Earlier this year, analysts suggested if Verizon gained the iPhone, it would hurt the growth of Android as a competitor to Apple’s popular handset. Now comes word from one of the top Apple analysts appearing to confirm that strategy. All talk points to Verizon getting the iPhone in early 2011, a move that will ‘test’ the Google-created operating system in the United States.

“The greatest factor in the success of Android has been Verizon,” Piper Jaffray analyst Gene Munster told investors Tuesday. “Customers are loyal to their carrier, and once Verizon gets the iPhone, we believe Android’s success in the U.S. will be tested.”


Munster sees the addition of Verizon in the U.S. as correcting the last of Apple’s two mistakes when the iPhone was introduced. By limited the iPhone to AT&T in the U.S., it made American the only country out of 89 where the handset was exclusively available from just one carrier.

“In countries where the iPhone is available on multiple carriers and competes with the Android, we see the iPhone outselling Android.

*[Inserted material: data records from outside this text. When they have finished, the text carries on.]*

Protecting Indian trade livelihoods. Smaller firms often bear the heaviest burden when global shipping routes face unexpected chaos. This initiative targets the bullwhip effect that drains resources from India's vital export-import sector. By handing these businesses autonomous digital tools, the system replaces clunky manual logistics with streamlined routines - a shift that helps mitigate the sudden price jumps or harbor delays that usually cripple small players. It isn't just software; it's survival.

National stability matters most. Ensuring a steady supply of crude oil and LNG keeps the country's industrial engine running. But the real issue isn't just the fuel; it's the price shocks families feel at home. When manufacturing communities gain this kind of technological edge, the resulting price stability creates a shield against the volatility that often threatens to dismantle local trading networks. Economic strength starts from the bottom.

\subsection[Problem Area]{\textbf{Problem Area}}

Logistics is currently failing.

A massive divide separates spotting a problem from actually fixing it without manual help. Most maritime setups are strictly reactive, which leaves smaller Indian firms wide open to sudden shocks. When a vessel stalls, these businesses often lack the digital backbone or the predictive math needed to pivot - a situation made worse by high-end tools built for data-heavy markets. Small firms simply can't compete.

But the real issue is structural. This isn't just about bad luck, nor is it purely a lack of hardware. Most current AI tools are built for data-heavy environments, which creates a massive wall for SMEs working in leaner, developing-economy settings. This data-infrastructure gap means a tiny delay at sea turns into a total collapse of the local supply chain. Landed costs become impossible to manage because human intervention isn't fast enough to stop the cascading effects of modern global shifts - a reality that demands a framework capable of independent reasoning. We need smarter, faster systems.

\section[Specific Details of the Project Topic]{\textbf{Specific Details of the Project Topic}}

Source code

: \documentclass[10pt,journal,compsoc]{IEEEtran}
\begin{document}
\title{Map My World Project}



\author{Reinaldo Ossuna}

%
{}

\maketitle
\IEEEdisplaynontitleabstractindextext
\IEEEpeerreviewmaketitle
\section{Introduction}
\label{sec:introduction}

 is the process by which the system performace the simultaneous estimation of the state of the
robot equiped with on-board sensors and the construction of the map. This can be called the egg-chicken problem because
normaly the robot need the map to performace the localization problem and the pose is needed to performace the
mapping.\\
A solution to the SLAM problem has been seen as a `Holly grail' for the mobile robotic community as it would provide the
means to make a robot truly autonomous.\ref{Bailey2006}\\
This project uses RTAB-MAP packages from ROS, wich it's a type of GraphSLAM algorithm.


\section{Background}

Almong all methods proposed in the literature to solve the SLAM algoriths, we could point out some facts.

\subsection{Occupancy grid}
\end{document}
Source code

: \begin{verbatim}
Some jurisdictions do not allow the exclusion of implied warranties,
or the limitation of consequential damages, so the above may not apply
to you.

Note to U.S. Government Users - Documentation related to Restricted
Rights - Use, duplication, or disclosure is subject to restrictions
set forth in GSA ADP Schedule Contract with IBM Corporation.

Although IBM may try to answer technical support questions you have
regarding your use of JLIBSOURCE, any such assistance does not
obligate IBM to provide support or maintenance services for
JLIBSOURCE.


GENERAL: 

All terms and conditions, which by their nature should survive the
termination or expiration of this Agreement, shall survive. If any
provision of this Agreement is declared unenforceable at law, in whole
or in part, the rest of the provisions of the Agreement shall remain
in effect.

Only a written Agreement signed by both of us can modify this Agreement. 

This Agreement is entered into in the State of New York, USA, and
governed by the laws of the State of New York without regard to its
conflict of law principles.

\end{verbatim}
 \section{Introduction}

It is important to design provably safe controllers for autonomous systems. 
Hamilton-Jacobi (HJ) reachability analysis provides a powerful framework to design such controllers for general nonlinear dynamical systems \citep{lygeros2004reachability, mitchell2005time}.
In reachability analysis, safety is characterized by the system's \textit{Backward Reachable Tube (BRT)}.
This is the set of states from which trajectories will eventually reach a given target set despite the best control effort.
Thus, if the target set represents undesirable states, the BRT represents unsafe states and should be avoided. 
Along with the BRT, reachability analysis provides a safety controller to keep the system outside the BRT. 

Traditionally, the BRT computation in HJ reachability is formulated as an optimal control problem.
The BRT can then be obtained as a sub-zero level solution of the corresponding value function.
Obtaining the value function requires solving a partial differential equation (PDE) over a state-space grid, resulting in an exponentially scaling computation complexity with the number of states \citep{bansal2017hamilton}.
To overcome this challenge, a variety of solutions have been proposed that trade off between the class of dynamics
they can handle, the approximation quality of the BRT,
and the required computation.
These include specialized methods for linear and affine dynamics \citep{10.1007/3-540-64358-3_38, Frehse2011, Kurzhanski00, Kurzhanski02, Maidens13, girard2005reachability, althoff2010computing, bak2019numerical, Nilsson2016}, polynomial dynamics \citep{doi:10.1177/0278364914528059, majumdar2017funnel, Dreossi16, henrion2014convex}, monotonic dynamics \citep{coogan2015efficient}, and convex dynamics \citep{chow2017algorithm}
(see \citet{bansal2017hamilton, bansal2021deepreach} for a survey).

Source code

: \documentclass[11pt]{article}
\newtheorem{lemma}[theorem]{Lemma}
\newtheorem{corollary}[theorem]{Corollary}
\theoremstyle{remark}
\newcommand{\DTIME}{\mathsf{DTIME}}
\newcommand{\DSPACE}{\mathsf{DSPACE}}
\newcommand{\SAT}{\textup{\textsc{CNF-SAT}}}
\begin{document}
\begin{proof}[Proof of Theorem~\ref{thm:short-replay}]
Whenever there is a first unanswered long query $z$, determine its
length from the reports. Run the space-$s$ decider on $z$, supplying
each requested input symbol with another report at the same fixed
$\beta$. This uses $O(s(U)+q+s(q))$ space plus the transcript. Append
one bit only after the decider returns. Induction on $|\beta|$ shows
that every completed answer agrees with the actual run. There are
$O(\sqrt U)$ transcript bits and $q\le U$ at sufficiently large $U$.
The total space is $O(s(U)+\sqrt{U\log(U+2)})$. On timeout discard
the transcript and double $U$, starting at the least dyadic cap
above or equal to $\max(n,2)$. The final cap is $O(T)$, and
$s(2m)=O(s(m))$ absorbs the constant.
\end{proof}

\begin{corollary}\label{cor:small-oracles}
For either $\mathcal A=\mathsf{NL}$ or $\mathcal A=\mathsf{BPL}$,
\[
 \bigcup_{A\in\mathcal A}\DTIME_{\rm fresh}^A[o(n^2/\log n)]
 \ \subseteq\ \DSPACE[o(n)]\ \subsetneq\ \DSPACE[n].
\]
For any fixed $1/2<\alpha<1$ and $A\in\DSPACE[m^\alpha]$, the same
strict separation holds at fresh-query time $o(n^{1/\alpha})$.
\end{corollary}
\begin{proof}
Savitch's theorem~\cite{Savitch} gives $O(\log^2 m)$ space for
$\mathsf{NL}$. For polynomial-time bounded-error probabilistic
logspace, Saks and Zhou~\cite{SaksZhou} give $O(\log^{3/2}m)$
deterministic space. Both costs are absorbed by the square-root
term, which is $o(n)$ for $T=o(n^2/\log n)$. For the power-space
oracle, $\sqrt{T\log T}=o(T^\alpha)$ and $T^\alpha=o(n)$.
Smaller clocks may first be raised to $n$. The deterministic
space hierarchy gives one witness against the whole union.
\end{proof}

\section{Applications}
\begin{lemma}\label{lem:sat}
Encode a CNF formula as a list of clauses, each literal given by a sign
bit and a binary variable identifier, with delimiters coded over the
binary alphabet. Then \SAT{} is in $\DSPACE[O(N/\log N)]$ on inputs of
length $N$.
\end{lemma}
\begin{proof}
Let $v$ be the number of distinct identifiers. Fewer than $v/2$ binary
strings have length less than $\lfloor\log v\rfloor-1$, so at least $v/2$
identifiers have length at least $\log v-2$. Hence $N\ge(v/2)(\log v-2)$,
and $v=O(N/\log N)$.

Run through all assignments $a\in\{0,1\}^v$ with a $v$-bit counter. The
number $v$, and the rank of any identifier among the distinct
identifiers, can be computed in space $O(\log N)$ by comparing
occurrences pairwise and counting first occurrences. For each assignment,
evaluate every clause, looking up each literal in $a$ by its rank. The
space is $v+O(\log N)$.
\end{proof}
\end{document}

Currently, Android phones outsell iPhones in the U.S., but we believe when Verizon gets the iPhone that trend could be reversed,” Munster said.

Recent headlines put the battle between Apple and Android in even starker terms. Verizon reportedly is willing to accept an AT&-like agreement with Apple, if the carrier’s rivals T-Mobile and Sprint are excluded from the handset. Additionally, new figures suggest Android’s growth is slowing, stabilizing at around 200,000 phones activated per day – a number that has been relatively static since August.